GBG Belgium Advert

Classic Beer of the Month October 2015: Manns Brown Ale

Manns Brown Ale, 2.8%

Brown ale is one of the forgotten greats of the beer world. Those of us who cut our drinking teeth before the 1990s will remember seeing little bottles of this dark nectar sitting on shelves behind the bars of many pubs.

Manns Brown AleCustomers liked to drink them as a change from, or to mix with, draught beers, perhaps adding a bit of life to a somewhat flat pint.

Then came the great upheaval in the beer market, when thousands of pubs that once belonged to national breweries ended up in the pockets of pub groups.

The umbilical cord that connected pubs to breweries was, in many cases, instantly severed, and small-run beers such as brown ale, that existed only because the brewers had guaranteed outlets for them, slipped away.

Of course, the decline had set in years before as customers gradually lost interest in brown ale, along with mild, during the 1960s, aided by the brewers' disinclination to promote them. Names such as Whitbread's Forest Brown and Bass Toby Brown had little future.

One of the great rivals to these brands is still with us, however, although it has needed the kiss of life on a couple of occasions to keep its heart beating.

London Roots

Manns Brown Ale was first brewed in 1902. Its home was Whitechapel, London, but over time it became associated with the south of England in general, as the typical 'southern' brown ale. Its lower alcohol and sweeter taste marked it out from the more robust northern equivalents such as Vaux Double Maxim and Newcastle Brown Ale.

Manns was swallowed up by Watney's in 1958 and the beer was subsequently brewed elsewhere in the Watney (later Grand Metropolitan) empire, most notably at Ushers of Trowbridge, Wiltshire.

With the exit of Grand Metropolitan from the brewing industry, the Ushers brewery became independent for a while but then the axe fell in 2000. Manns Brown Ale was homeless.

Happily, it was rescued by the beer marketing business Refresh UK, which commissioned it to be brewed by Thomas Hardy in Burtonwood. With Refresh selling up to Marston's in 2008, Manns is resident today in Burton-on-Trent.

I'm sure Marston's wouldn't claim it to be one of their biggest sellers, but it survives and is always worth checking out.

Dark ruby in colour, the beer is quite slender in body, as you would expect from the modest 2.8% alcohol, but it's not short of flavour.

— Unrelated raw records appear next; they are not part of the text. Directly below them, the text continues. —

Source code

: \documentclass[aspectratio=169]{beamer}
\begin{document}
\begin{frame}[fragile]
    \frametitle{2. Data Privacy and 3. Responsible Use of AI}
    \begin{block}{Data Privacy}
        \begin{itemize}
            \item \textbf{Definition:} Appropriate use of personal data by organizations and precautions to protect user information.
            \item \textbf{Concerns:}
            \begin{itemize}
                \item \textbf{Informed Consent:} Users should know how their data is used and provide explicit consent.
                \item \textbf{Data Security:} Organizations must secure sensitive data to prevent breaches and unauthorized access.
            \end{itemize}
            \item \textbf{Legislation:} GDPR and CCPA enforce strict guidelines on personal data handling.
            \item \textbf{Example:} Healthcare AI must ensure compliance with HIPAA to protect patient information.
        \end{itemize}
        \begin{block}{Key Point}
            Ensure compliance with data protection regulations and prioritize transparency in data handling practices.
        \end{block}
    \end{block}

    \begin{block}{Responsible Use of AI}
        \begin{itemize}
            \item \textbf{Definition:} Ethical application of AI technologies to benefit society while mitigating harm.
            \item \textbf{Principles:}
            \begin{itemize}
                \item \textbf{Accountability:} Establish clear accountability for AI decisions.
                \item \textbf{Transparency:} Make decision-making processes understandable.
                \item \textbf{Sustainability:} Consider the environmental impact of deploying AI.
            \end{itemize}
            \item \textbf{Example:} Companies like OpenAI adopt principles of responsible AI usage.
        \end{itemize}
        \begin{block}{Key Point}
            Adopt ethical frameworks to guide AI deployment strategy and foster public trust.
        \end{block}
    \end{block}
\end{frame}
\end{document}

Caramel and bitter chocolate notes are derived from the crystal and black malts used in the mash tun, and there's a distinct sugary character. Hops and roasted grains build to provide a touch more bitterness in the finish.

It makes a great gluggable option when you don't want much alcohol and can't bear the thought of a soft drink.

Brown ale is in a better state today than it's been for many a year, thanks to the revivalist instincts of the new generation of brewers and the clever twist that US brewers have given to the style, courtesy of those fruity American hops.

But there's still room in my store cupboard for a bottle or two of good old Manns. It's a shame that pub shelves are no longer as accommodating.